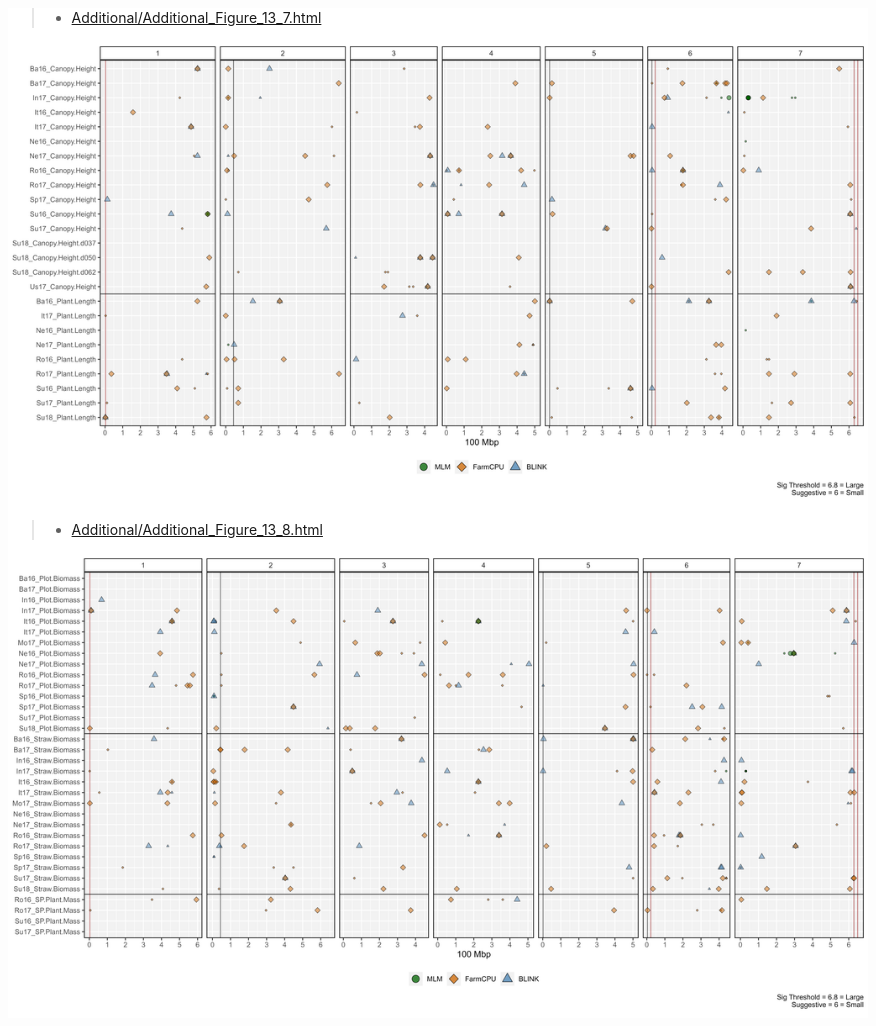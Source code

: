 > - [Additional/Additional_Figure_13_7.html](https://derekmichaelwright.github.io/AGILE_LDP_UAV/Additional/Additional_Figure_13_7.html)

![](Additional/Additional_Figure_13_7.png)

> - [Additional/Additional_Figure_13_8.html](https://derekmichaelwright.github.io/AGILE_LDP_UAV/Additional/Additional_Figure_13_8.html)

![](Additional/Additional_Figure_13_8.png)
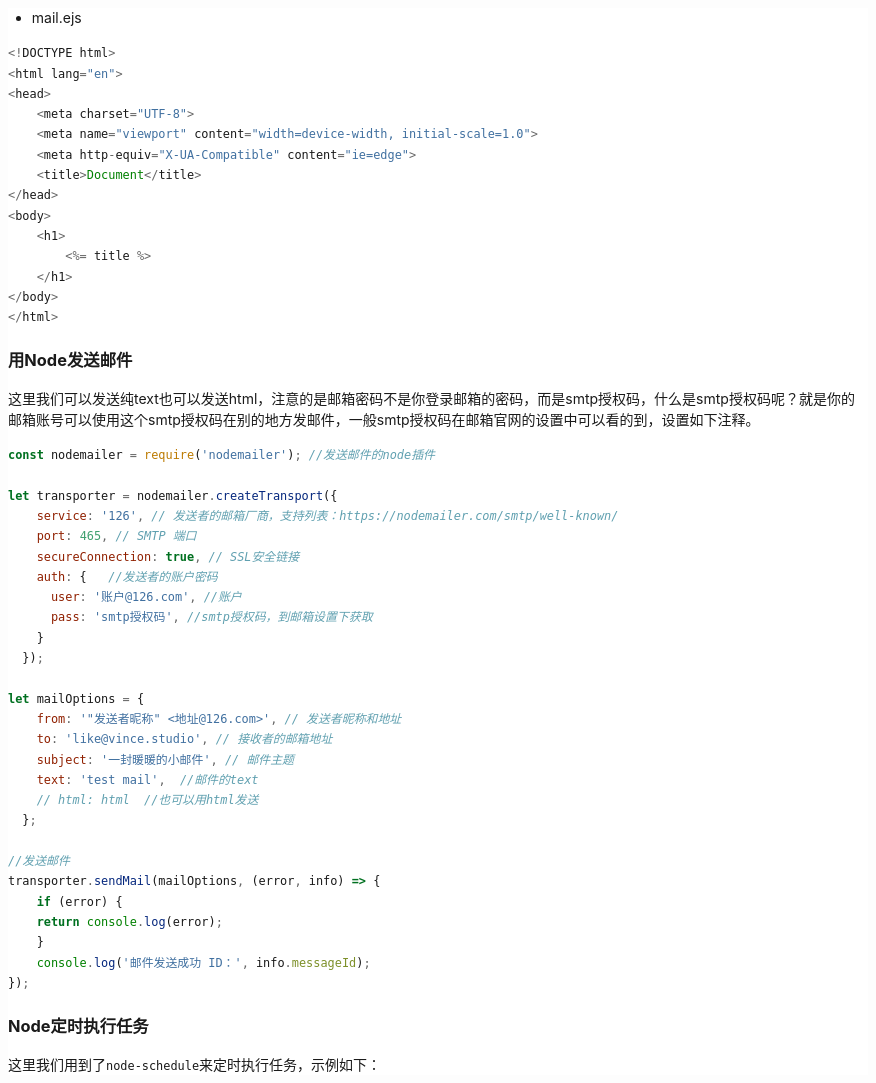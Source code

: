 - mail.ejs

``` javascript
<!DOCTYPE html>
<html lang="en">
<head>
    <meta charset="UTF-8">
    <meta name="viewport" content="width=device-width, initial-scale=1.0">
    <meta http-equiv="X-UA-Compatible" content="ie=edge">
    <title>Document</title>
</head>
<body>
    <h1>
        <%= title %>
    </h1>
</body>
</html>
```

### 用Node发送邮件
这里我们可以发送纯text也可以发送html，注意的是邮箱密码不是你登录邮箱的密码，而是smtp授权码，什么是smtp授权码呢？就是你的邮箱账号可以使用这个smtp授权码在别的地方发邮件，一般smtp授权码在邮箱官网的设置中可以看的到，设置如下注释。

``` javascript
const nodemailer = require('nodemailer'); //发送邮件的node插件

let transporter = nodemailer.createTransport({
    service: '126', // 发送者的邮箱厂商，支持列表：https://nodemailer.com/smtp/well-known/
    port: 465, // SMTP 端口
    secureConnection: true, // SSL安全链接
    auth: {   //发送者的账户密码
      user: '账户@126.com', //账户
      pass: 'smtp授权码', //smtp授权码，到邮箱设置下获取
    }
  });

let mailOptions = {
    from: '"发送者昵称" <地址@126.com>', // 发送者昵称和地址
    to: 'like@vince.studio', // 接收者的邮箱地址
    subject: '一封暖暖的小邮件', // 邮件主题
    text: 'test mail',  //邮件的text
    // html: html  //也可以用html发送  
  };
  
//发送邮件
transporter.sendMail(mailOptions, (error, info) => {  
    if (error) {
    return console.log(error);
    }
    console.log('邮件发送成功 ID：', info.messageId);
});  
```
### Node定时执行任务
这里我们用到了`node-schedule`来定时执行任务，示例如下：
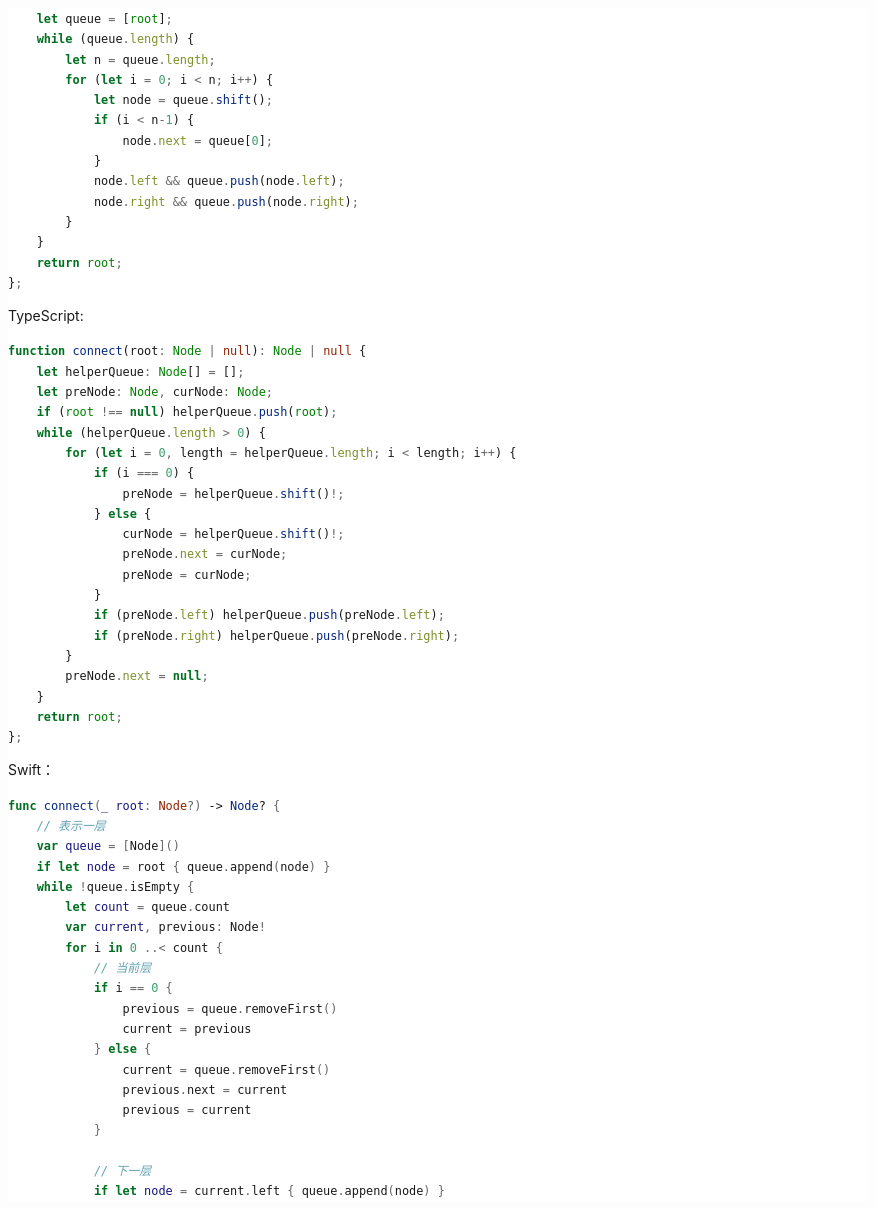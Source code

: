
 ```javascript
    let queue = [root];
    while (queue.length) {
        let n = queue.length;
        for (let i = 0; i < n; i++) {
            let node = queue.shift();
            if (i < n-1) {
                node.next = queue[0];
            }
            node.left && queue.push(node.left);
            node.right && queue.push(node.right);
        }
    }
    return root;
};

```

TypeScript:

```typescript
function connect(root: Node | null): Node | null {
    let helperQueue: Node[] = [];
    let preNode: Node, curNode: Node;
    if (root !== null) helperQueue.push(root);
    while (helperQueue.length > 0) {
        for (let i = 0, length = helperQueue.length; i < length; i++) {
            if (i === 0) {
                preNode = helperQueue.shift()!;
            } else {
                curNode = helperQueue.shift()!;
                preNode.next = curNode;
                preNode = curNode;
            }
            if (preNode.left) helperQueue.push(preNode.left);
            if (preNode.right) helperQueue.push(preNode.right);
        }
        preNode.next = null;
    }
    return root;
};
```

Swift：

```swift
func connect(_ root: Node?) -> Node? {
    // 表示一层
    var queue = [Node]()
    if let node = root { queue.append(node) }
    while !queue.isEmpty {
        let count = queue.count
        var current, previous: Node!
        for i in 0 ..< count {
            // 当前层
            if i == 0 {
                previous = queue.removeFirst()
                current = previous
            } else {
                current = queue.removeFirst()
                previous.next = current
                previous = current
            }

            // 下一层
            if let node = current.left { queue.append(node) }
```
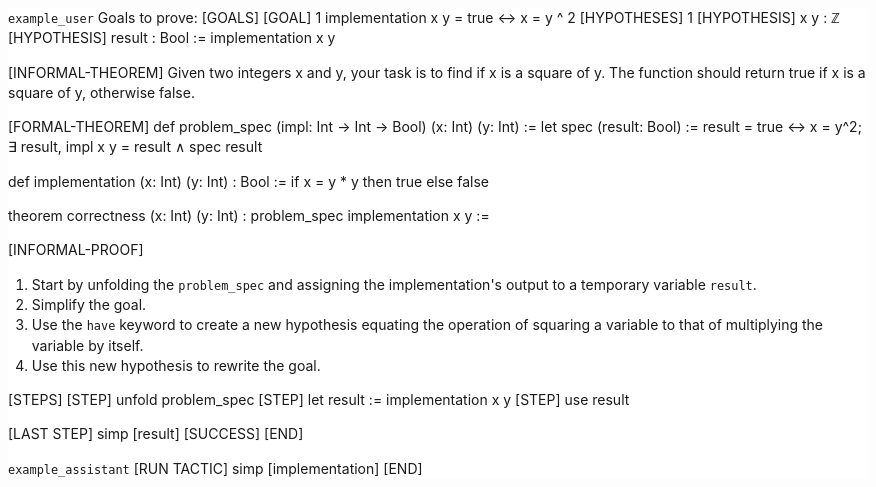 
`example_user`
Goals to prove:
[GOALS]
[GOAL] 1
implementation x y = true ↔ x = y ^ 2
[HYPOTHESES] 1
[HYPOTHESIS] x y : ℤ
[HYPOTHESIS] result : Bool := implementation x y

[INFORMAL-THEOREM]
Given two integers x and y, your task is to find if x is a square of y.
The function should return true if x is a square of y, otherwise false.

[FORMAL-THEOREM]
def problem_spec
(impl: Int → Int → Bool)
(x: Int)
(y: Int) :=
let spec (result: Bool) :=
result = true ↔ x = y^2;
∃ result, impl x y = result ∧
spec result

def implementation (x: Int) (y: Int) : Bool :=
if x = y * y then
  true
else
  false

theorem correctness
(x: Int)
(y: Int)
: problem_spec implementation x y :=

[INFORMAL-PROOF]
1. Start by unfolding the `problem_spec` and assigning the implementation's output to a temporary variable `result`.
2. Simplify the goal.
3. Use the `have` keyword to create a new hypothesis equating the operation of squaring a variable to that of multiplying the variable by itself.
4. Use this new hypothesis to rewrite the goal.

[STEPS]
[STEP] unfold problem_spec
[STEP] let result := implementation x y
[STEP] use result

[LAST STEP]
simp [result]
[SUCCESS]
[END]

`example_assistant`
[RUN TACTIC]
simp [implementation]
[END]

Exercise requirements:
From the records above, count the lines that contain "meta". Only the number should be written.

Solution below:
3